Do I remember saying it or thinking it? Barely. Self loathing and alcohol made noticing anything beyond my self pity impossible. But I in fact did cry in desperation to be returned to the best days of my life. Before I fell asleep, almost as an afterthought, I offered all I had, my soul, to whoever could take me back.

How was I to know that a literary device, a movie trope, could be a real thing?

 

#

Crunch.

“Heavy sleeper” barely described me when lost to slumber in my drunken state, so for a noise to rouse me awake was quite the thing. At first I thought I was ejected from a nightmare, but then I heard it again from somewhere outside, that off-putting crunching sound. Once more it came, this time closer.

Crunch.

Closer still.

My apartment window looked out into the woods, and the powdery mounds of snow glistened against the moonlight created a dim glow that almost made me think it was day.

Crunch.

That ominous, dull noise struck my eardrums again, a revolting sound akin to crushing a cockroach underfoot with a nauseating squelch. Being on the back end of my apartment complex, I was somewhat isolated. My elderly downstairs neighbor, the widow Mrs. Loomis, was oblivious to sound, evident by the volume of her television. She would long be asleep at that hour anyway. My silk throated upstairs neighbor, Mr. Marlar, ran some web based company or radio show or something like that and was always at some convention or shindig, this overnight being one, evident by the Amazon packages that had begun to pile up on his doorstep. It was quite obvious, drunken stupor be damned, that I alone was the audience to this theatre of approaching fright.

Crunch.

Maybe I wasn’t completely alone.

This time the crunch intensified, louder and with intent, as if some malevolent being was zeroed in on my meek silhouette in the window pane and making a beeline from far off into the forest directly towards my humble abode. As a fool does, I slid the window open to investigate, undoubtedly emboldened by the remnants of the drink. My liquid high was decapitated from the sobering gush of a seemingly arctic wind.

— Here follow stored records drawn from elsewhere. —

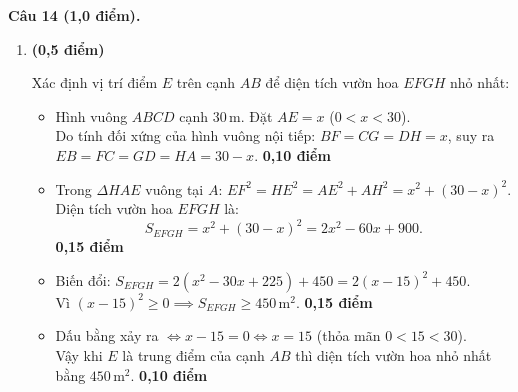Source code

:\documentclass[12pt,a4paper]{article}
\begin{document}
\noindent\textbf{Câu 14 (1,0 điểm).}
\begin{enumerate}[label=\alph*), leftmargin=18pt, itemsep=2.5pt, parsep=0pt]
  \item \textbf{(0,5 điểm)}
  \par\noindent
  \begin{minipage}[t]{0.72\linewidth}
    Xác định vị trí điểm $E$ trên cạnh $AB$ để diện tích vườn hoa $EFGH$ nhỏ nhất:
    \begin{itemize}[leftmargin=14pt, itemsep=1.5pt, parsep=0pt]
      \item Hình vuông $ABCD$ cạnh $30\,\text{m}$. Đặt $AE = x$ ($0 < x < 30$).\\
      Do tính đối xứng của hình vuông nội tiếp: $BF = CG = DH = x$, suy ra $EB = FC = GD = HA = 30 - x$. \dotfill \textbf{0,10 điểm}
      \item Trong $\Delta HAE$ vuông tại $A$: $EF^2 = HE^2 = AE^2 + AH^2 = x^2 + (30 - x)^2$.
      Diện tích vườn hoa $EFGH$ là:
      \[
        S_{EFGH} = x^2 + (30 - x)^2 = 2x^2 - 60x + 900.
      \] \dotfill \textbf{0,15 điểm}
      \item Biến đổi: $S_{EFGH} = 2(x^2 - 30x + 225) + 450 = 2(x - 15)^2 + 450$.\\
      Vì $(x - 15)^2 \ge 0 \implies S_{EFGH} \ge 450\,\text{m}^2$. \dotfill \textbf{0,15 điểm}
      \item Dấu bằng xảy ra $\iff x - 15 = 0 \iff x = 15$ (thỏa mãn $0 < 15 < 30$).\\
      Vậy khi $E$ là trung điểm của cạnh $AB$ thì diện tích vườn hoa nhỏ nhất bằng $450\,\text{m}^2$. \dotfill \textbf{0,10 điểm}
    \end{itemize}
  \end{minipage}\hfill
  \begin{minipage}[t]{0.26\linewidth}
    \vspace{-2mm}
    \centering
\end{minipage}
\end{enumerate}
\end{document}
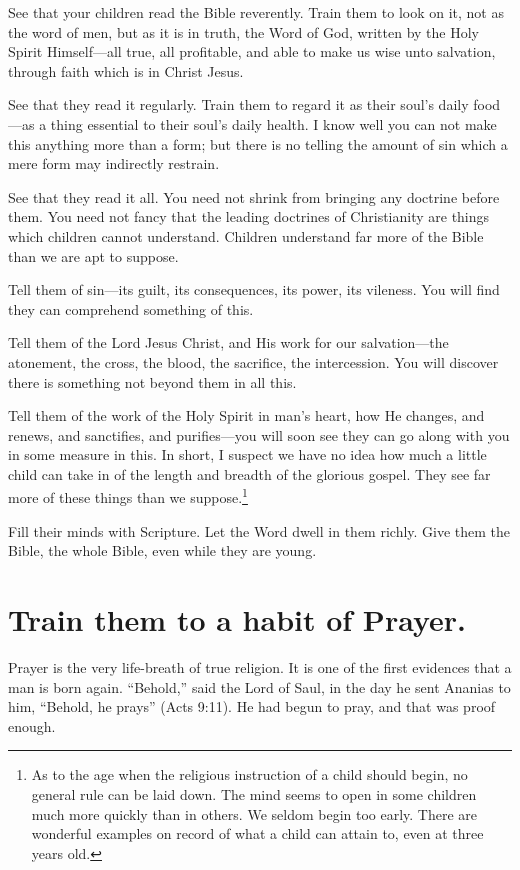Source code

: \documentclass[
]{book}
\begin{document}
See that your children read the Bible reverently. Train them to look on it, not as the word of men, but as it is in truth, the Word of God, written by the Holy Spirit Himself---all true, all profitable, and able to make us wise unto salvation, through faith which is in Christ Jesus.

See that they read it regularly. Train them to regard it as their soul's daily food---as a thing essential to their soul's daily health. I know well you can not make this anything more than a form; but there is no telling the amount of sin which a mere form may indirectly restrain.

See that they read it all. You need not shrink from bringing any doctrine before them. You need not fancy that the leading doctrines of Christianity are things which children cannot understand. Children understand far more of the Bible than we are apt to suppose.

Tell them of sin---its guilt, its consequences, its power, its vileness. You will find they can comprehend something of this.

Tell them of the Lord Jesus Christ, and His work for our salvation---the atonement, the cross, the blood, the sacrifice, the intercession. You will discover there is something not beyond them in all this.

Tell them of the work of the Holy Spirit in man's heart, how He changes, and renews, and sanctifies, and purifies---you will soon see they can go along with you in some measure in this. In short, I suspect we have no idea how much a little child can take in of the length and breadth of the glorious gospel. They see far more of these things than we suppose.\footnote{As to the age when the religious instruction of a child should begin, no general rule can be laid down. The mind seems to open in some children much more quickly than in others. We seldom begin too early. There are wonderful examples on record of what a child can attain to, even at three years old.}

Fill their minds with Scripture. Let the Word dwell in them richly. Give them the Bible, the whole Bible, even while they are young.

\hypertarget{train-them-to-a-habit-of-prayer.}{%
\chapter{Train them to a habit of Prayer.}\label{train-them-to-a-habit-of-prayer.}}

Prayer is the very life-breath of true religion. It is one of the first evidences that a man is born again. ``Behold,'' said the Lord of Saul, in the day he sent Ananias to him, ``Behold, he prays'' (Acts 9:11). He had begun to pray, and that was proof enough.
\end{document}
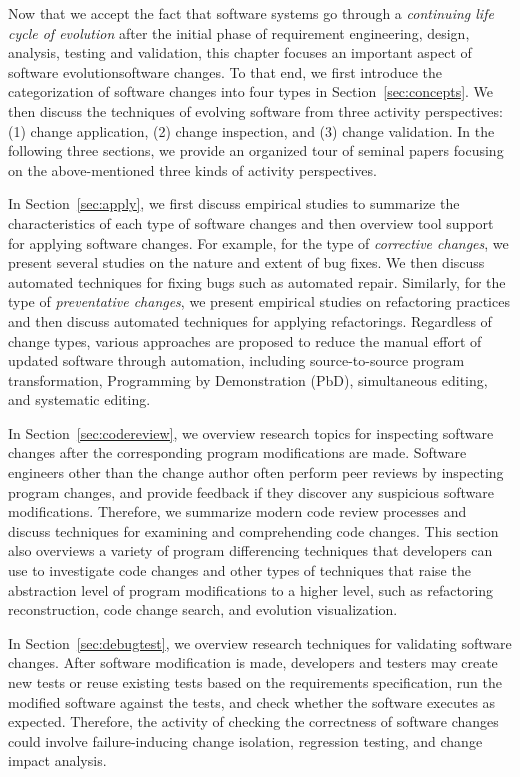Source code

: Now that we accept the fact that software systems go through a {\em continuing life cycle of evolution} after the initial phase of requirement engineering, design, analysis, testing and validation, this chapter focuses an important aspect of software evolution\textemdash software changes. To that end, we first introduce the categorization of software changes into four types in Section~\ref{sec:concepts}. We then discuss the techniques of evolving software from three activity perspectives: (1) change application, (2) change inspection, and (3) change validation. In the following three sections, we provide an organized tour of seminal papers focusing on the above-mentioned three kinds of activity perspectives. 

In Section~\ref{sec:apply}, we first discuss empirical studies to summarize the characteristics of each type of software changes and then overview tool support for applying software changes. For example, for the type of {\em corrective changes}, we present several studies on the nature and extent of bug fixes. We then discuss automated techniques for fixing bugs such as automated repair. Similarly, for the type of {\em preventative changes}, we present empirical studies on refactoring practices and then discuss automated techniques for applying refactorings.  Regardless of change types, various approaches are proposed to reduce the manual effort of updated software through automation, including source-to-source program transformation, Programming by Demonstration (PbD), simultaneous editing, and systematic editing.

In Section~\ref{sec:codereview}, we overview research topics for inspecting software changes after the corresponding program modifications are made. Software engineers other than the change author often perform peer reviews by inspecting program changes, and provide feedback if they discover any suspicious software modifications. Therefore, we summarize modern code review processes and discuss techniques for examining and comprehending code changes. This section also overviews a variety of program differencing techniques that developers can use to investigate code changes and other types of techniques that raise the abstraction level of program modifications to a higher level, such as refactoring reconstruction, code change search, and evolution visualization. 

In Section~\ref{sec:debugtest}, we overview research techniques for validating software changes. 
After software modification is made, developers and testers may create new tests or reuse existing tests based on the requirements specification, run the modified software against the tests, and check whether the software executes as expected. Therefore, the activity of checking the correctness of software changes could involve failure-inducing change isolation, regression testing, and change impact analysis. 

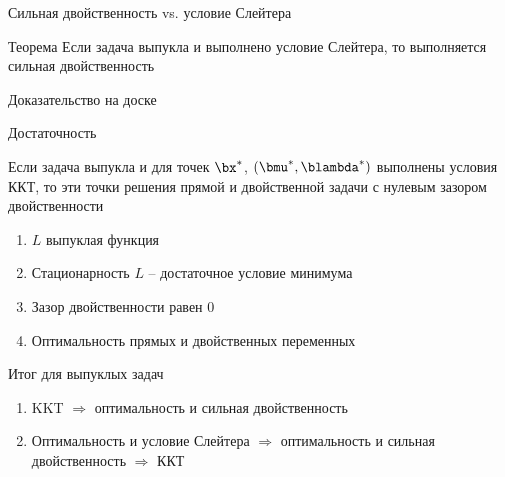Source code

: \documentclass[12pt]{beamer}
\begin{document}
\begin{frame}{Сильная двойственность vs. условие Слейтера}
\begin{block}{Теорема}
Если задача выпукла и выполнено условие Слейтера, то выполняется сильная двойственность
\end{block}

Доказательство на доске
\end{frame}

\begin{frame}{Достаточность}

\begin{block}{}
Если задача выпукла и для точек $\bx^*$,  $(\bmu^*, \blambda^*)$ выполнены условия ККТ, то эти точки решения прямой и двойственной задачи с нулевым зазором двойственности
\end{block}

\begin{enumerate}
\item $L$ выпуклая функция
\item Стационарность $L$ -- достаточное условие минимума
\item Зазор двойственности равен 0
\item Оптимальность прямых и двойственных переменных
\end{enumerate}

\begin{block}{Итог для выпуклых задач}
\begin{enumerate}
\item KKT $\Rightarrow$ оптимальность и сильная двойственность
\item Оптимальность и условие Слейтера $\Rightarrow$ оптимальность и сильная двойственность $\Rightarrow$ ККТ
\end{enumerate}
\end{block}

\end{frame}
\end{document}
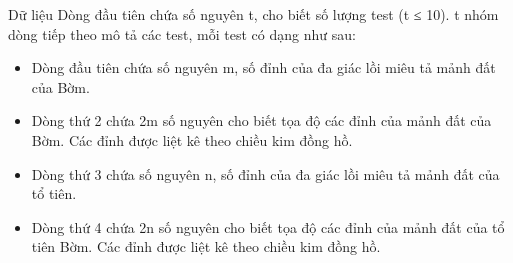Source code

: Dữ liệu  
Dòng đầu tiên chứa số nguyên t, cho biết số lượng test (t ≤ 10). t nhóm dòng tiếp theo mô tả các test, mỗi test có dạng như sau:  
\begin{itemize}
	\item     Dòng đầu tiên chứa số nguyên m, số đỉnh của đa giác lồi miêu tả mảnh đất của Bờm.   
	\item     Dòng thứ 2 chứa 2m số nguyên cho biết tọa độ các đỉnh của mảnh đất của Bờm. Các đỉnh được liệt kê theo chiều kim đồng hồ.   
	\item     Dòng thứ 3 chứa số nguyên n, số đỉnh của đa giác lồi miêu tả mảnh đất của tổ tiên.   
	\item     Dòng thứ 4 chứa 2n số nguyên cho biết tọa độ các đỉnh của mảnh đất của tổ tiên Bờm. Các đỉnh được liệt kê theo chiều kim đồng hồ.   
\end{itemize}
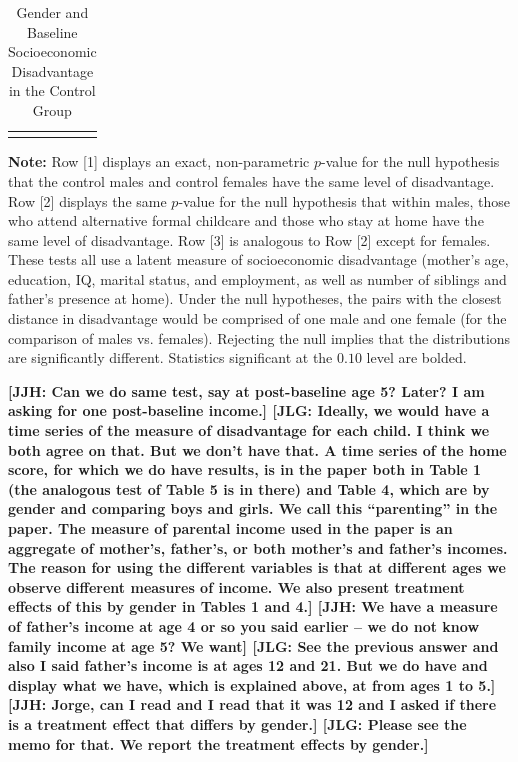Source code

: \begin{table}[!htpb]
\begin{threeparttable}
\caption{Gender and Baseline Socioeconomic Disadvantage in the Control Group} \label{table:disadtests}
\centering
\begin{tabularx}{16.5cm}{XcX}
&  &
\end{tabularx}
\begin{tablenotes}
\footnotesize
\item \textbf{Note:} Row [1] displays an exact, non-parametric $p$-value for the null hypothesis that the control males and control females have the same level of disadvantage. Row [2] displays the same $p$-value for the null  hypothesis that within males, those who attend alternative formal childcare and those who stay at home have the same level of disadvantage. Row [3] is analogous to Row [2] except for females. These tests all use a latent measure of socioeconomic disadvantage (mother's age, education, IQ, marital status, and employment, as well as number of siblings and father's presence at home). Under the null hypotheses, the pairs with the closest distance in disadvantage would be comprised of one male and one female (for the comparison of males vs. females). Rejecting the null implies that the distributions are significantly different. Statistics significant at the $0.10$ level are bolded.
\end{tablenotes}
\end{threeparttable}
\textbf{[JJH: Can we do same test, say at post-baseline age 5? Later? I am asking for one post-baseline income.] [JLG: Ideally, we would have a time series of the measure of disadvantage for each child. I think we both agree on that. But we don't have that. A time series of the home score, for which we do have results, is in the paper both in Table 1 (the analogous test of Table 5 is in there) and Table 4, which are by gender and comparing boys and girls. We call this ``parenting'' in the paper. The measure of parental income used in the paper is an aggregate of mother's, father's, or both mother's and father's incomes. The reason for using the different variables is that at different ages we observe different measures of income. We also present treatment effects of this by gender in Tables 1 and 4.] [JJH: We have a measure of father's income at age 4 or so you said earlier -- we do not know family income at age 5? We want] [JLG: See the previous answer and also I said father's income is at ages 12 and 21. But we do have and display what we have, which is explained above, at from ages 1 to 5.] [JJH: Jorge, can I read and I read that it was 12 and I asked if there is a treatment effect that differs by gender.] [JLG: Please see the memo for that. We report the treatment effects by gender.]
}
\end{table}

I squinted, hoping to spot the nuisance. And hoping the nuisance was something on four legs that I might recognize.

It took a few moments, as each stomach churning crunch against the hardened snowy ground grew closer in sound and menace. Then it appeared.

Once I watched a documentary on the Phoenix Lights ufo incident, and the witnesses described the immense size of the ufo above them in the night sky by the absence of stars. That’s what came to mind for this…thing. It’s the only way I know how to relay what it looked like. It was shaped like a very tall man, but was midnight black. So black that black doesn’t describe it properly, yet also simultaneously translucent. It made no sense to my eyes. What I saw, this towering onyx figure that erased everything behind it, did not compute when the ocular mechanisms sent the image to my brain.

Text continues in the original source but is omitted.